光森裕樹


あおあおと一月の空澄めるとき幻の凧なか空に浮く

岡部桂一郎『竹叢』(『岡部桂一郎全歌集』所収 青磁社:2007年)


(☜5月10日(水)「月と空 (2月)」より続く)

 

◆ 月と空 (1月)

 

中空に「幻の凧」がぽつんと浮かんでいることを想い描く。さみしげな様子でもあるが、新年にふさわしい簡潔な美しさがある一首である。
 

近年は、凧揚げの景色も昔ほどは見られないかもしれない。
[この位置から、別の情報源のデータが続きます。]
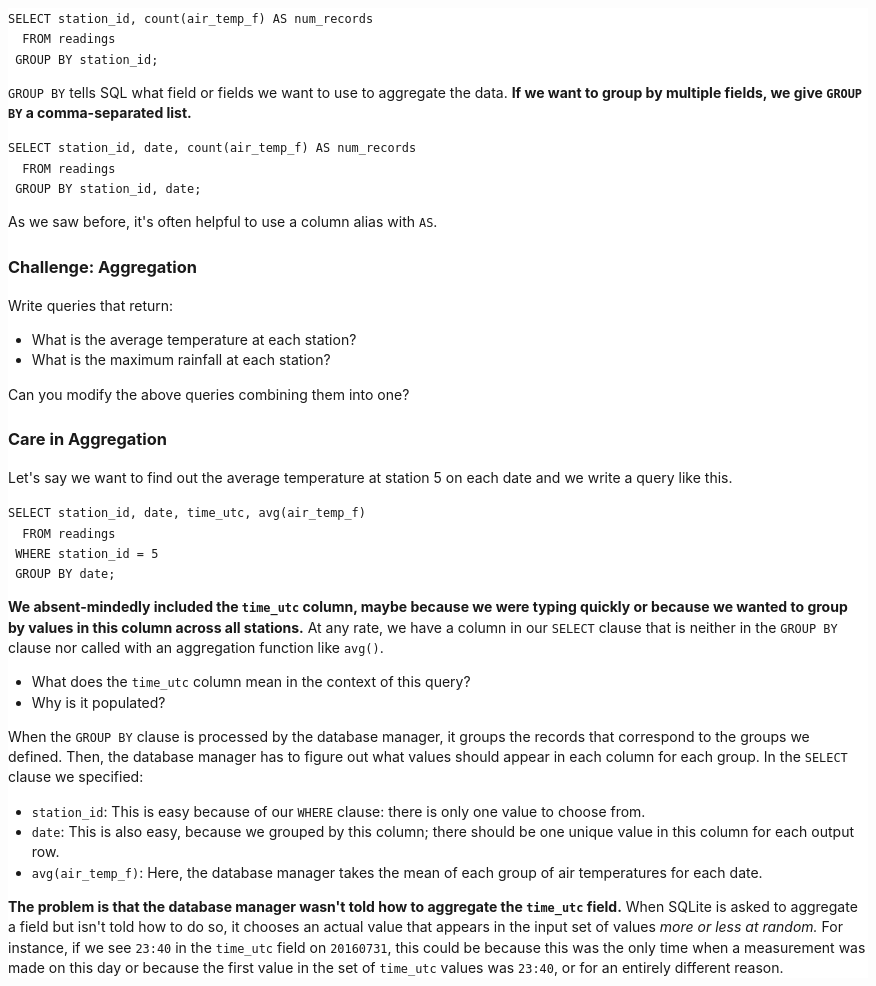     SELECT station_id, count(air_temp_f) AS num_records
      FROM readings
     GROUP BY station_id;

`GROUP BY` tells SQL what field or fields we want to use to aggregate the data.
**If we want to group by multiple fields, we give `GROUP BY` a comma-separated list.**

    SELECT station_id, date, count(air_temp_f) AS num_records
      FROM readings
     GROUP BY station_id, date;

As we saw before, it's often helpful to use a column alias with `AS`.

### Challenge: Aggregation

Write queries that return:

- What is the average temperature at each station?
- What is the maximum rainfall at each station?

Can you modify the above queries combining them into one?

### Care in Aggregation

Let's say we want to find out the average temperature at station 5 on each date and we write a query like this.

    SELECT station_id, date, time_utc, avg(air_temp_f)
      FROM readings
     WHERE station_id = 5
     GROUP BY date;

**We absent-mindedly included the `time_utc` column, maybe because we were typing quickly or because we wanted to group by values in this column across all stations.**
At any rate, we have a column in our `SELECT` clause that is neither in the `GROUP BY` clause nor called with an aggregation function like `avg()`.

- What does the `time_utc` column mean in the context of this query?
- Why is it populated?

When the `GROUP BY` clause is processed by the database manager, it groups the records that correspond to the groups we defined.
Then, the database manager has to figure out what values should appear in each column for each group.
In the `SELECT` clause we specified:

- `station_id`: This is easy because of our `WHERE` clause: there is only one value to choose from.
- `date`: This is also easy, because we grouped by this column; there should be one unique value in this column for each output row.
- `avg(air_temp_f)`: Here, the database manager takes the mean of each group of air temperatures for each date.

**The problem is that the database manager wasn't told how to aggregate the `time_utc` field.**
When SQLite is asked to aggregate a field but isn't told how to do so, it chooses an actual value that appears in the input set of values *more or less at random.*
For instance, if we see `23:40` in the `time_utc` field on `20160731`, this could be because this was the only time when a measurement was made on this day or because the first value in the set of `time_utc` values was `23:40`, or for an entirely different reason.
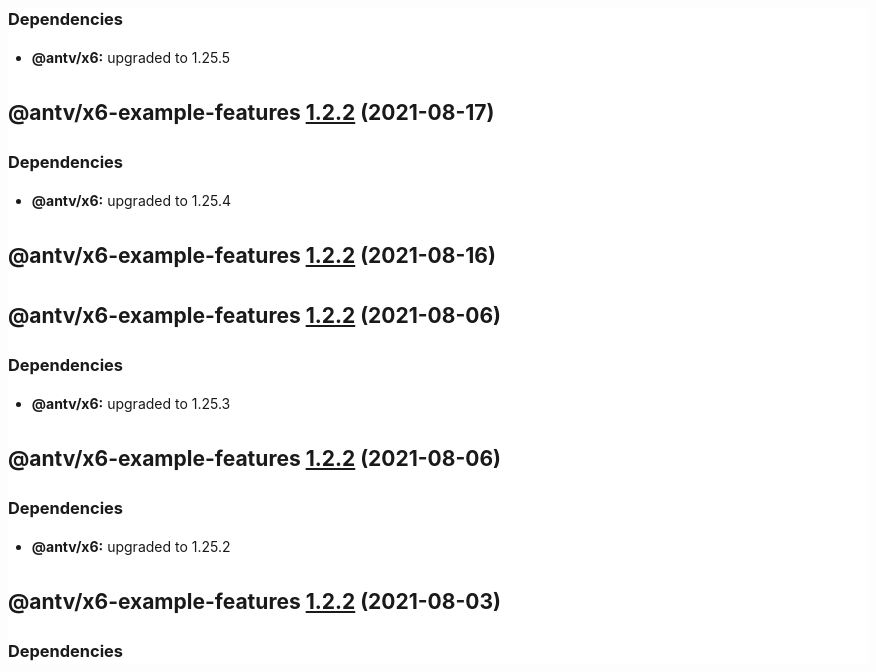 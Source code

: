 



### Dependencies

* **@antv/x6:** upgraded to 1.25.5

## @antv/x6-example-features [1.2.2](https://github.com/antvis/x6/compare/@antv/x6-example-features@1.2.1...@antv/x6-example-features@1.2.2) (2021-08-17)





### Dependencies

* **@antv/x6:** upgraded to 1.25.4

## @antv/x6-example-features [1.2.2](https://github.com/antvis/x6/compare/@antv/x6-example-features@1.2.1...@antv/x6-example-features@1.2.2) (2021-08-16)

## @antv/x6-example-features [1.2.2](https://github.com/antvis/x6/compare/@antv/x6-example-features@1.2.1...@antv/x6-example-features@1.2.2) (2021-08-06)





### Dependencies

* **@antv/x6:** upgraded to 1.25.3

## @antv/x6-example-features [1.2.2](https://github.com/antvis/x6/compare/@antv/x6-example-features@1.2.1...@antv/x6-example-features@1.2.2) (2021-08-06)





### Dependencies

* **@antv/x6:** upgraded to 1.25.2

## @antv/x6-example-features [1.2.2](https://github.com/antvis/x6/compare/@antv/x6-example-features@1.2.1...@antv/x6-example-features@1.2.2) (2021-08-03)





### Dependencies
そこから、「幻の凧」は昔の一月の風物を懐かしんでの表現と解釈してもよいだろう。一方で、岡部桂一郎の以前の歌集にも「幻の凧」が登場する。
 

知性とは何ならん今日のはじまりを幻の凧空にあがれり  『戸塚閑吟集』(不識書院:1988)

 

凧だけではなく、新年のはじまりである一月と「今日のはじまり」という表現にも近いものを感じさせる。知性とはいったいどのようなものであろうか、と思考を巡らせる時、そらに凧を幻視する。岡部にとって「幻の凧」とは、自らの魂や心、あるいは思考を司るなんらかの存在が具現化したようなものであるのかもしれない。